Management visionary Peter Drucker dies at 95
The preeminent business philosopher, Peter Drucker, died last Friday at the age of 95. Harvard Business Review called him the father of modern management and he published more than 40 books over 60 years, including The Practice of Management in 1954, and continued to write, contribute, and consult well in to his 90s. Drucker challenged business and labour leaders to find ways to give workers more control over their work environment. He also argued that governments should turn many functions over to private enterprise.

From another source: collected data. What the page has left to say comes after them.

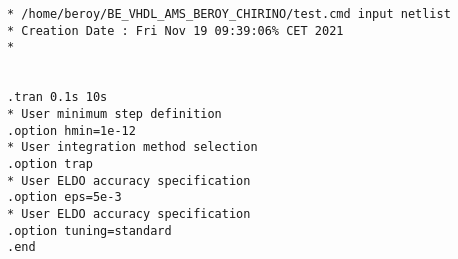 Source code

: \begin{verbatim}
* /home/beroy/BE_VHDL_AMS_BEROY_CHIRINO/test.cmd input netlist
* Creation Date : Fri Nov 19 09:39:06% CET 2021 
*


.tran 0.1s 10s
* User minimum step definition
.option hmin=1e-12
* User integration method selection
.option trap
* User ELDO accuracy specification
.option eps=5e-3
* User ELDO accuracy specification
.option tuning=standard
.end
\end{verbatim} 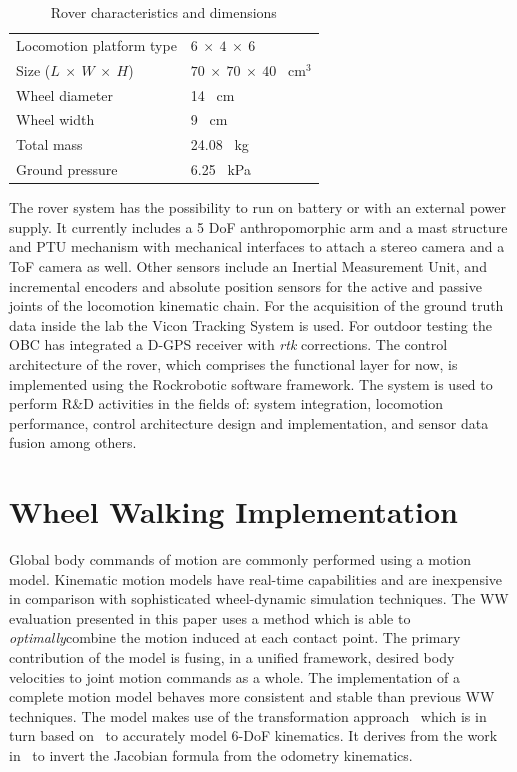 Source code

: \documentclass[a4paper,twocolumn]{esapub2005} %
\begin{document}
\begin{table}[h]
	\begin{tabular}{ll}
	Locomotion platform type       & $6~\times~4~\times~6$             \\
	Size ($L~\times~W~\times~H$)   & $70~\times~70~\times~40$ ~\unit{cm$^3$} \\
	Wheel diameter                 & 14 ~\unit{cm}    \\
	Wheel width                    & 9 ~\unit{cm}     \\
	Total mass                     & 24.08 ~\unit{kg} \\
	Ground pressure                & 6.25 ~\unit{kPa}        
	\end{tabular}
	\caption{Rover characteristics and dimensions}
	\label{tab:ExoterDimensionsTable}
\end{table}

The rover system has the possibility to run on battery or with an external power supply. It currently includes a 5 DoF anthropomorphic arm and a mast
structure and PTU mechanism with mechanical interfaces to attach a stereo
camera and a ToF camera as well. Other sensors include an Inertial Measurement
Unit, and incremental encoders and absolute position sensors for the active and
passive joints of the locomotion kinematic chain. For the acquisition of the
ground truth data inside the lab the Vicon Tracking System is used. For outdoor
testing the OBC has integrated a D-GPS receiver with \textit{rtk} corrections.
The control architecture of the rover, which comprises the functional layer for
now, is implemented using the Rock\footnotemark[1] robotic software framework. The
system is used to perform R\&D activities in the fields of: system integration,
locomotion performance, control architecture design and implementation, and
sensor data fusion among others. 


\section{Wheel Walking Implementation}

Global body commands of motion are commonly performed using a motion model.
Kinematic motion models have real-time capabilities and are inexpensive in
comparison with sophisticated wheel-dynamic simulation techniques.  The
WW evaluation presented in this paper uses a method which is able to
\textit{optimally}\footnotemark[2] combine the motion induced at each contact
point. The primary contribution of the model is fusing, in a unified framework,
desired body velocities to joint motion commands as a whole.  The
implementation of a complete motion model behaves more consistent and stable
than previous WW techniques. The model makes use of the
transformation approach~\cite{Tarokh2005} which is in turn based 
on~\cite{MuirNeumann1987} to accurately model 6-DoF kinematics.
It derives from the work in~\cite{Hidalgo-Carrio2014} to invert the Jacobian
formula from the odometry kinematics.
\end{document}
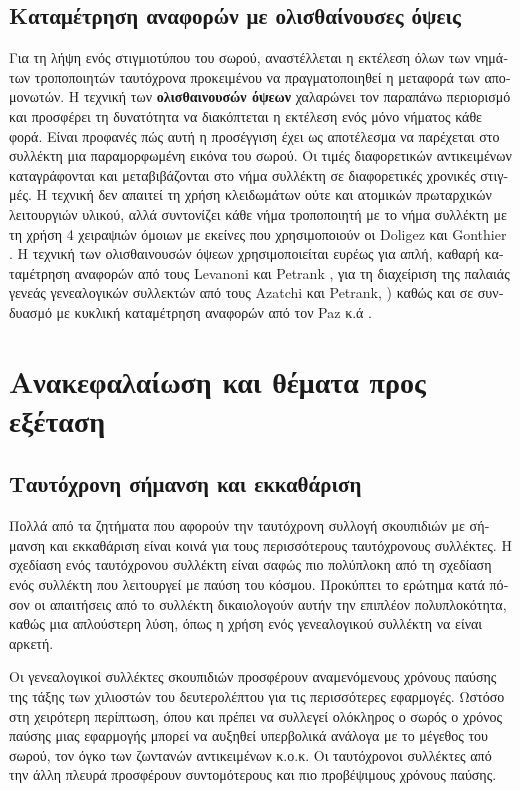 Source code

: \begin{greek}
\subsection{Καταμέτρηση αναφορών με ολισθαίνουσες όψεις}
Για τη λήψη ενός στιγμιοτύπου του σωρού, αναστέλλεται η
εκτέλεση όλων των νημάτων τροποποιητών ταυτόχρονα προκειμένου
να πραγματοποιηθεί η μεταφορά των απομονωτών. Η τεχνική των
\textbf{ολισθαινουσών όψεων} χαλαρώνει τον παραπάνω περιορισμό
και προσφέρει τη δυνατότητα να διακόπτεται η εκτέλεση ενός
μόνο νήματος κάθε φορά. Είναι προφανές πώς αυτή η προσέγγιση
έχει ως αποτέλεσμα να παρέχεται στο συλλέκτη μια παραμορφωμένη
εικόνα του σωρού. Οι τιμές διαφορετικών αντικειμένων
καταγράφονται και μεταβιβάζονται στο νήμα συλλέκτη σε
διαφορετικές χρονικές στιγμές. Η τεχνική δεν απαιτεί τη χρήση
κλειδωμάτων ούτε και ατομικών πρωταρχικών λειτουργιών υλικού,
αλλά συντονίζει κάθε νήμα τροποποιητή με το νήμα συλλέκτη με
τη χρήση 4 χειραψιών όμοιων με εκείνες που χρησιμοποιούν οι
Doligez και Gonthier \cite{DBLP:conf/popl/DoligezG94}. Η
τεχνική των ολισθαινουσών όψεων χρησιμοποιείται ευρέως για
απλή, καθαρή καταμέτρηση αναφορών από τους Levanoni και
Petrank \cite{levanoni1999scalable, DBLP:conf/oopsla/LevanoniP01,
DBLP:journals/toplas/LevanoniP06}, για τη διαχείριση της
παλαιάς γενεάς γενεαλογικών συλλεκτών από τους Azatchi και
Petrank, \cite{DBLP:conf/oopsla/AzatchiLPP03}) καθώς και
σε συνδυασμό με κυκλική καταμέτρηση αναφορών από τον Paz
κ.ά \cite{DBLP:conf/cc/PazPBKR05, DBLP:conf/cc/PazP07}.

\section{Ανακεφαλαίωση και θέματα προς εξέταση}
\subsection{Ταυτόχρονη σήμανση και εκκαθάριση}
Πολλά από τα ζητήματα που αφορούν την ταυτόχρονη συλλογή
σκουπιδιών με σήμανση και εκκαθάριση είναι κοινά για τους
περισσότερους ταυτόχρονους συλλέκτες. Η σχεδίαση ενός
ταυτόχρονου συλλέκτη είναι σαφώς πιο πολύπλοκη από τη
σχεδίαση ενός συλλέκτη που λειτουργεί με παύση του κόσμου.
Προκύπτει το ερώτημα κατά πόσον οι απαιτήσεις από το συλλέκτη
δικαιολογούν αυτήν την επιπλέον πολυπλοκότητα, καθώς μια
απλούστερη λύση, όπως η χρήση ενός γενεαλογικού συλλέκτη
να είναι αρκετή.

Οι γενεαλογικοί συλλέκτες σκουπιδιών προσφέρουν αναμενόμενους
χρόνους παύσης της τάξης των χιλιοστών του δευτερολέπτου για
τις περισσότερες εφαρμογές. Ωστόσο στη χειρότερη περίπτωση,
όπου και πρέπει να συλλεγεί ολόκληρος ο σωρός ο χρόνος παύσης
μιας εφαρμογής μπορεί να αυξηθεί υπερβολικά ανάλογα με το
μέγεθος του σωρού, τον όγκο των ζωντανών αντικειμένων κ.ο.κ.
Οι ταυτόχρονοι συλλέκτες από την άλλη πλευρά προσφέρουν
συντομότερους και πιο προβέψιμους χρόνους παύσης.


\end{greek}
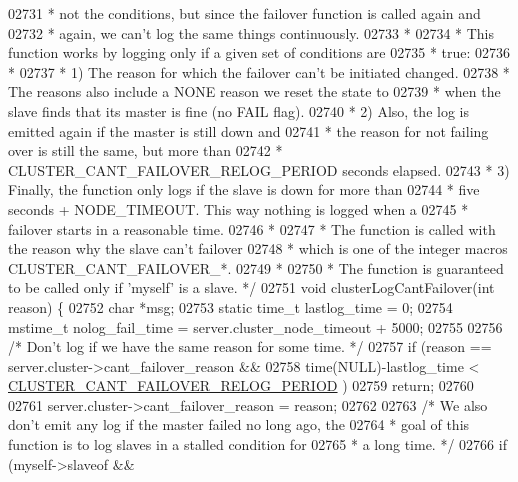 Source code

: \begin{DoxyCode}
{{{{{{{{{{{{{{{{{{{{{{{{{{{{{{{{{{{{{{{{{{{{{{{{{{02731 \textcolor{comment}{ * not the conditions, but since the failover function is called again and}
02732 \textcolor{comment}{ * again, we can't log the same things continuously.}
02733 \textcolor{comment}{ *}
02734 \textcolor{comment}{ * This function works by logging only if a given set of conditions are}
02735 \textcolor{comment}{ * true:}
02736 \textcolor{comment}{ *}
02737 \textcolor{comment}{ * 1) The reason for which the failover can't be initiated changed.}
02738 \textcolor{comment}{ *    The reasons also include a NONE reason we reset the state to}
02739 \textcolor{comment}{ *    when the slave finds that its master is fine (no FAIL flag).}
02740 \textcolor{comment}{ * 2) Also, the log is emitted again if the master is still down and}
02741 \textcolor{comment}{ *    the reason for not failing over is still the same, but more than}
02742 \textcolor{comment}{ *    CLUSTER\_CANT\_FAILOVER\_RELOG\_PERIOD seconds elapsed.}
02743 \textcolor{comment}{ * 3) Finally, the function only logs if the slave is down for more than}
02744 \textcolor{comment}{ *    five seconds + NODE\_TIMEOUT. This way nothing is logged when a}
02745 \textcolor{comment}{ *    failover starts in a reasonable time.}
02746 \textcolor{comment}{ *}
02747 \textcolor{comment}{ * The function is called with the reason why the slave can't failover}
02748 \textcolor{comment}{ * which is one of the integer macros CLUSTER\_CANT\_FAILOVER\_*.}
02749 \textcolor{comment}{ *}
02750 \textcolor{comment}{ * The function is guaranteed to be called only if 'myself' is a slave. */}
02751 \textcolor{keywordtype}{void} clusterLogCantFailover(\textcolor{keywordtype}{int} reason) \{
02752     \textcolor{keywordtype}{char} *msg;
02753     \textcolor{keyword}{static} time\_t lastlog\_time = 0;
02754     mstime\_t nolog\_fail\_time = server.cluster\_node\_timeout + 5000;
02755 
02756     \textcolor{comment}{/* Don't log if we have the same reason for some time. */}
02757     \textcolor{keywordflow}{if} (reason == server.cluster->cant\_failover\_reason &&
02758         time(NULL)-lastlog\_time < \hyperlink{cluster_8h_aacc3855ff190c34f59896bb99655dcf8}{CLUSTER\_CANT\_FAILOVER\_RELOG\_PERIOD}
      )
02759         \textcolor{keywordflow}{return};
02760 
02761     server.cluster->cant\_failover\_reason = reason;
02762 
02763     \textcolor{comment}{/* We also don't emit any log if the master failed no long ago, the}
02764 \textcolor{comment}{     * goal of this function is to log slaves in a stalled condition for}
02765 \textcolor{comment}{     * a long time. */}
02766     \textcolor{keywordflow}{if} (myself->slaveof &&
}}}}}}}}}}}}}}}}}}}}}}}}}}}}}}}}}}}}}}}}}}}}}}}}}}
\end{DoxyCode}
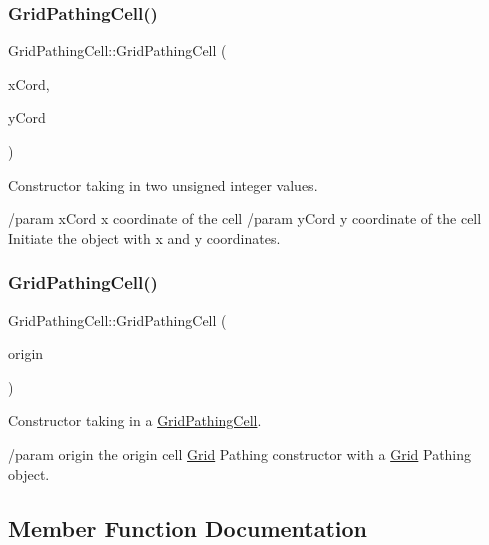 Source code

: \subsubsection{\texorpdfstring{Grid\+Pathing\+Cell()}{GridPathingCell()}\hspace{0.1cm}{\footnotesize\ttfamily [1/2]}}
{\footnotesize\ttfamily Grid\+Pathing\+Cell\+::\+Grid\+Pathing\+Cell (\begin{DoxyParamCaption}\item[{uint16}]{x\+Cord,  }\item[{uint16}]{y\+Cord }\end{DoxyParamCaption})}



Constructor taking in two unsigned integer values. 

/param x\+Cord x coordinate of the cell /param y\+Cord y coordinate of the cell Initiate the object with x and y coordinates. \hypertarget{class_grid_pathing_cell_ad249acb6a70659728d0b872a2978fd39}{}\label{class_grid_pathing_cell_ad249acb6a70659728d0b872a2978fd39} 
\subsubsection{\texorpdfstring{Grid\+Pathing\+Cell()}{GridPathingCell()}\hspace{0.1cm}{\footnotesize\ttfamily [2/2]}}
{\footnotesize\ttfamily Grid\+Pathing\+Cell\+::\+Grid\+Pathing\+Cell (\begin{DoxyParamCaption}\item[{const \hyperlink{class_grid_pathing_cell}{Grid\+Pathing\+Cell} \&}]{origin }\end{DoxyParamCaption})}



Constructor taking in a \hyperlink{class_grid_pathing_cell}{Grid\+Pathing\+Cell}. 

/param origin the origin cell \hyperlink{class_grid}{Grid} Pathing constructor with a \hyperlink{class_grid}{Grid} Pathing object. 

\subsection{Member Function Documentation}
\hypertarget{class_grid_pathing_cell_ad188a53ba82a3ee991f57cc3fdd0fb5f}{}\label{class_grid_pathing_cell_ad188a53ba82a3ee991f57cc3fdd0fb5f} 
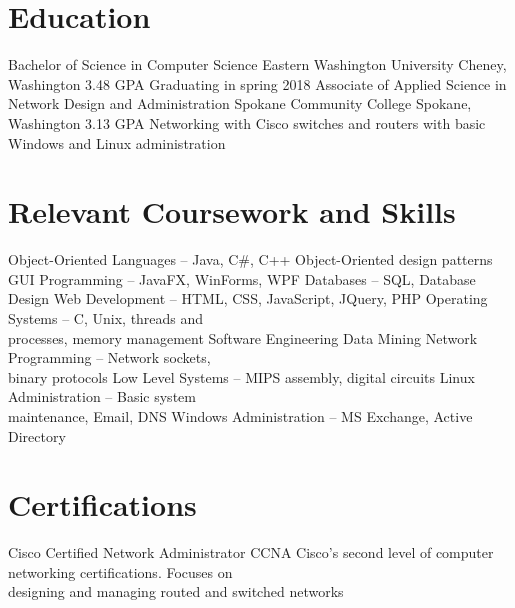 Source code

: \documentclass[11pt,letterpaper,sans]{moderncv}
\begin{document}
\makecvtitle{}


\section{Education}
	{Bachelor of Science in Computer Science}
	{Eastern Washington University}
	{Cheney, Washington}
	{3.48 GPA}
	{Graduating in spring 2018}
	{Associate of Applied Science in Network Design and Administration}
	{Spokane Community College}
	{Spokane, Washington}
	{3.13 GPA}
	{Networking with Cisco switches and routers with basic Windows and Linux
	administration}


\section{Relevant Coursework and Skills}
\cvlistdoubleitem %
	{Object-Oriented Languages -- Java, C\#, C++} %
	{Object-Oriented design patterns}
\cvlistdoubleitem %
	{GUI Programming -- JavaFX, WinForms, WPF} %
	{Databases -- SQL, Database Design} %
\cvlistdoubleitem %
	{Web Development -- HTML, CSS, JavaScript, JQuery, PHP} %
	{Operating Systems -- C, Unix, threads and\\ processes, memory management} %
\cvlistdoubleitem %
	{Software Engineering} %
	{Data Mining} %
\cvlistdoubleitem %
	{Network Programming -- Network sockets,\\ binary protocols} %
	{Low Level Systems -- MIPS assembly, digital circuits} %
\cvlistdoubleitem %
	{Linux Administration -- Basic system\\ maintenance, Email, DNS} %
	{Windows Administration -- MS Exchange, Active Directory} %


\section{Certifications}
	{Cisco Certified Network Administrator}
	{CCNA}
	{}
	{}
	{Cisco's second level of computer networking certifications. Focuses on\\
	designing and managing routed and switched networks}



\clearpage

\end{document}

Many of us will have read his ideas and words, but I am indebted to Phil Wainewright for his piece on ZDNet where he talks about a prophetic 1996 interview Drucker did for Wired magazine. In it he likened the IT industry to the birth of the printing industry in the 15th century, where the early printers became great stars as the industry flourished. Later in the next century though, these men who focused on the technology had become mere craftsmen, and the emphasis and plaudits had shifted to what we now call publishers. Wainewright goes on:
"This is the historical precedent for what we now see happening in IT with the emergence of on-demand services, in which the emphasis passes from those who sell software and the tools to run software (Microsoft, Oracle, IBM) to those who sell new views on data and information (Google, Amazon.com, Salesforce.com and hundreds of other on-demand providers). It's not the technology that matters, it's what you do with it that counts."